> _TO DO_: Please restate each entry word for word and leave the pictures out.

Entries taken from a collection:
==================================================
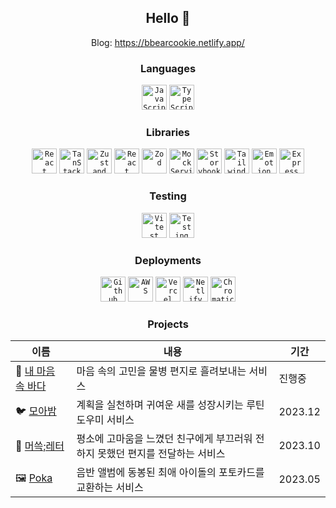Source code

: <div align="center">
  
## Hello 👋
Blog: https://bbearcookie.netlify.app/

### Languages
<code><img width=40 height=40 src="https://noticon-static.tammolo.com/dgggcrkxq/image/upload/v1567008394/noticon/ohybolu4ensol1gzqas1.png" alt="JavaScript" /></code>
<code><img width=40 height=40 src="https://noticon-static.tammolo.com/dgggcrkxq/image/upload/v1566913457/noticon/eh4d0dnic4n1neth3fui.png" alt="TypeScript" /></code>

### Libraries
<code><img width=40 height=40 src="https://noticon-static.tammolo.com/dgggcrkxq/image/upload/v1566557331/noticon/d5hqar2idkoefh6fjtpu.png" alt="React" /></code>
<code><img width=40 height=40 src="https://noticon-static.tammolo.com/dgggcrkxq/image/upload/v1669720599/noticon/xg13hlex6bu8mu182b5y.png" alt="TanStack Query" /></code>
<code><img width=40 height=40 src="https://noticon-static.tammolo.com/dgggcrkxq/image/upload/v1675253316/noticon/gg2mfsvpu2aje4f8rpuc.png" alt="Zustand" /></code>
<code><img width=40 height=40 src="https://noticon-static.tammolo.com/dgggcrkxq/image/upload/v1662081686/noticon/yjgxl9a4w3hnt4fpejlq.png" alt="React Hook Form" /></code>
<code><img width=40 height=40 src="https://noticon-static.tammolo.com/dgggcrkxq/image/upload/v1709647040/noticon/mz3pe5jou27e5qgenlqu.png" alt="Zod" /></code>
<code><img width=40 height=40 src="https://noticon-static.tammolo.com/dgggcrkxq/image/upload/v1709647158/noticon/ex4f09r5x4vy9cwbavah.png" alt="Mock Service Worker" /></code>
<code><img width=40 height=40 src="https://noticon-static.tammolo.com/dgggcrkxq/image/upload/v1566952480/noticon/fyec5eye4l6hyxlpfxze.png" alt="Storybook" /></code>
<code><img width=40 height=40 src="https://noticon-static.tammolo.com/dgggcrkxq/image/upload/v1657314490/noticon/ur8spzfcq4acw7ijp68v.png" alt="Tailwind" /></code>
<code><img width=40 height=40 src="https://noticon-static.tammolo.com/dgggcrkxq/image/upload/v1606640723/noticon/ahdafbo604qrqaw3tcbf.png" alt="Emotion" /></code>
<code><img width=40 height=40 src="https://noticon-static.tammolo.com/dgggcrkxq/image/upload/v1597622806/noticon/avedhz3pvaij65k3ztar.png" alt="Express" /></code>

### Testing
<code><img width=40 height=40 src="https://noticon-static.tammolo.com/dgggcrkxq/image/upload/v1709647522/noticon/kfmeoyjcbojqvygedafr.png" alt="Vitest" /></code>
<code><img width=40 height=40 src="https://noticon-static.tammolo.com/dgggcrkxq/image/upload/v1709647538/noticon/rn9m2lywvacd6ihc2hlo.png" alt="Testing Library" /></code>

### Deployments
<code><img width=40 height=40 src="https://noticon-static.tammolo.com/dgggcrkxq/image/upload/v1673248072/noticon/uj1sljza7nnsj0lpilwk.png" alt="Github Actions" /></code>
<code><img width=40 height=40 src="https://noticon-static.tammolo.com/dgggcrkxq/image/upload/v1566777755/noticon/yfmwxv8nhnr5aqaxhxpg.png" alt="AWS" /></code>
<code><img width=40 height=40 src="https://noticon-static.tammolo.com/dgggcrkxq/image/upload/v1679312641/noticon/rx8rni4npifrbo9ckxmt.png" alt="Vercel" /></code>
<code><img width=40 height=40 src="https://noticon-static.tammolo.com/dgggcrkxq/image/upload/v1566914346/noticon/eaj5maxvh8jwaviozt5p.png" alt="Netlify" /></code>
<code><img width=40 height=40 src="https://noticon-static.tammolo.com/dgggcrkxq/image/upload/v1697414265/noticon/ore3jkmidxz29vw06l77.png" alt="Chromatic" /></code>

### Projects
<table align="center">
  <thead>
    <tr>
      <th>이름</td>
      <th>내용</td>
      <th>기간</td>
    </tr>
  </thead>
  <tbody>
    <tr>
      <td>🌊 <a href="https://github.com/dnd-side-project/dnd-10th-4-frontend">내 마음 속 바다</a></td>
      <td>마음 속의 고민을 물병 편지로 흘려보내는 서비스</td>
      <td>진행중</td>
    </tr>
    <tr>
      <td>🐦 <a href="https://github.com/team-moabam/moabam-FE">모아밤</a></td>
      <td>계획을 실천하며 귀여운 새를 성장시키는 루틴 도우미 서비스</td>
      <td>2023.12</td>
    </tr>
    <tr>
      <td>📮 <a href="https://github.com/prgrms-fe-devcourse/FEDC4_MUSSEUK_LETTER_Donggeun">머쓱;레터</a></td>
      <td>평소에 고마움을 느꼈던 친구에게 부끄러워 전하지 못했던 편지를 전달하는 서비스</td>
      <td>2023.10</td>
    </tr>
    <tr>
      <td>🖼️ <a href="https://github.com/bbearcookie/poka">Poka</a></td>
      <td>음반 앨범에 동봉된 최애 아이돌의 포토카드를 교환하는 서비스</td>
      <td>2023.05</td>
    </tr>
  </tbody>
</table>

</div>

<!--
**bbearcookie/bbearcookie** is a ✨ _special_ ✨ repository because its `README.md` (this file) appears on your GitHub profile.

Here are some ideas to get you started:

- 🔭 I’m currently working on ...
- 🌱 I’m currently learning ...
- 👯 I’m looking to collaborate on ...
- 🤔 I’m looking for help with ...
- 💬 Ask me about ...
- 📫 How to reach me: ...
- 😄 Pronouns: ...
- ⚡ Fun fact: ...
-->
==================================================
> _TASK ANSWER_:
Source code

: <div align="center">
  
## Hello 👋
Blog: https://bbearcookie.netlify.app/

### Languages
<code><img width=40 height=40 src="https://noticon-static.tammolo.com/dgggcrkxq/image/upload/v1567008394/noticon/ohybolu4ensol1gzqas1.png" alt="JavaScript" /></code>
<code><img width=40 height=40 src="https://noticon-static.tammolo.com/dgggcrkxq/image/upload/v1566913457/noticon/eh4d0dnic4n1neth3fui.png" alt="TypeScript" /></code>

### Libraries
<code><img width=40 height=40 src="https://noticon-static.tammolo.com/dgggcrkxq/image/upload/v1566557331/noticon/d5hqar2idkoefh6fjtpu.png" alt="React" /></code>
<code><img width=40 height=40 src="https://noticon-static.tammolo.com/dgggcrkxq/image/upload/v1669720599/noticon/xg13hlex6bu8mu182b5y.png" alt="TanStack Query" /></code>
<code><img width=40 height=40 src="https://noticon-static.tammolo.com/dgggcrkxq/image/upload/v1675253316/noticon/gg2mfsvpu2aje4f8rpuc.png" alt="Zustand" /></code>
<code><img width=40 height=40 src="https://noticon-static.tammolo.com/dgggcrkxq/image/upload/v1662081686/noticon/yjgxl9a4w3hnt4fpejlq.png" alt="React Hook Form" /></code>
<code><img width=40 height=40 src="https://noticon-static.tammolo.com/dgggcrkxq/image/upload/v1709647040/noticon/mz3pe5jou27e5qgenlqu.png" alt="Zod" /></code>
<code><img width=40 height=40 src="https://noticon-static.tammolo.com/dgggcrkxq/image/upload/v1709647158/noticon/ex4f09r5x4vy9cwbavah.png" alt="Mock Service Worker" /></code>
<code><img width=40 height=40 src="https://noticon-static.tammolo.com/dgggcrkxq/image/upload/v1566952480/noticon/fyec5eye4l6hyxlpfxze.png" alt="Storybook" /></code>
<code><img width=40 height=40 src="https://noticon-static.tammolo.com/dgggcrkxq/image/upload/v1657314490/noticon/ur8spzfcq4acw7ijp68v.png" alt="Tailwind" /></code>
<code><img width=40 height=40 src="https://noticon-static.tammolo.com/dgggcrkxq/image/upload/v1606640723/noticon/ahdafbo604qrqaw3tcbf.png" alt="Emotion" /></code>
<code><img width=40 height=40 src="https://noticon-static.tammolo.com/dgggcrkxq/image/upload/v1597622806/noticon/avedhz3pvaij65k3ztar.png" alt="Express" /></code>

### Testing
<code><img width=40 height=40 src="https://noticon-static.tammolo.com/dgggcrkxq/image/upload/v1709647522/noticon/kfmeoyjcbojqvygedafr.png" alt="Vitest" /></code>
<code><img width=40 height=40 src="https://noticon-static.tammolo.com/dgggcrkxq/image/upload/v1709647538/noticon/rn9m2lywvacd6ihc2hlo.png" alt="Testing Library" /></code>

### Deployments
<code><img width=40 height=40 src="https://noticon-static.tammolo.com/dgggcrkxq/image/upload/v1673248072/noticon/uj1sljza7nnsj0lpilwk.png" alt="Github Actions" /></code>
<code><img width=40 height=40 src="https://noticon-static.tammolo.com/dgggcrkxq/image/upload/v1566777755/noticon/yfmwxv8nhnr5aqaxhxpg.png" alt="AWS" /></code>
<code><img width=40 height=40 src="https://noticon-static.tammolo.com/dgggcrkxq/image/upload/v1679312641/noticon/rx8rni4npifrbo9ckxmt.png" alt="Vercel" /></code>
<code><img width=40 height=40 src="https://noticon-static.tammolo.com/dgggcrkxq/image/upload/v1566914346/noticon/eaj5maxvh8jwaviozt5p.png" alt="Netlify" /></code>
<code><img width=40 height=40 src="https://noticon-static.tammolo.com/dgggcrkxq/image/upload/v1697414265/noticon/ore3jkmidxz29vw06l77.png" alt="Chromatic" /></code>

### Projects
<table align="center">
  <thead>
    <tr>
      <th>이름</td>
      <th>내용</td>
      <th>기간</td>
    </tr>
  </thead>
  <tbody>
    <tr>
      <td>🌊 <a href="https://github.com/dnd-side-project/dnd-10th-4-frontend">내 마음 속 바다</a></td>
      <td>마음 속의 고민을 물병 편지로 흘려보내는 서비스</td>
      <td>진행중</td>
    </tr>
    <tr>
      <td>🐦 <a href="https://github.com/team-moabam/moabam-FE">모아밤</a></td>
      <td>계획을 실천하며 귀여운 새를 성장시키는 루틴 도우미 서비스</td>
      <td>2023.12</td>
    </tr>
    <tr>
      <td>📮 <a href="https://github.com/prgrms-fe-devcourse/FEDC4_MUSSEUK_LETTER_Donggeun">머쓱;레터</a></td>
      <td>평소에 고마움을 느꼈던 친구에게 부끄러워 전하지 못했던 편지를 전달하는 서비스</td>
      <td>2023.10</td>
    </tr>
    <tr>
      <td>🖼️ <a href="https://github.com/bbearcookie/poka">Poka</a></td>
      <td>음반 앨범에 동봉된 최애 아이돌의 포토카드를 교환하는 서비스</td>
      <td>2023.05</td>
    </tr>
  </tbody>
</table>

</div>

<!--
**bbearcookie/bbearcookie** is a ✨ _special_ ✨ repository because its `README.md` (this file) appears on your GitHub profile.

Here are some ideas to get you started:

- 🔭 I’m currently working on ...
- 🌱 I’m currently learning ...
- 👯 I’m looking to collaborate on ...
- 🤔 I’m looking for help with ...
- 💬 Ask me about ...
- 📫 How to reach me: ...
- 😄 Pronouns: ...
- ⚡ Fun fact: ...
-->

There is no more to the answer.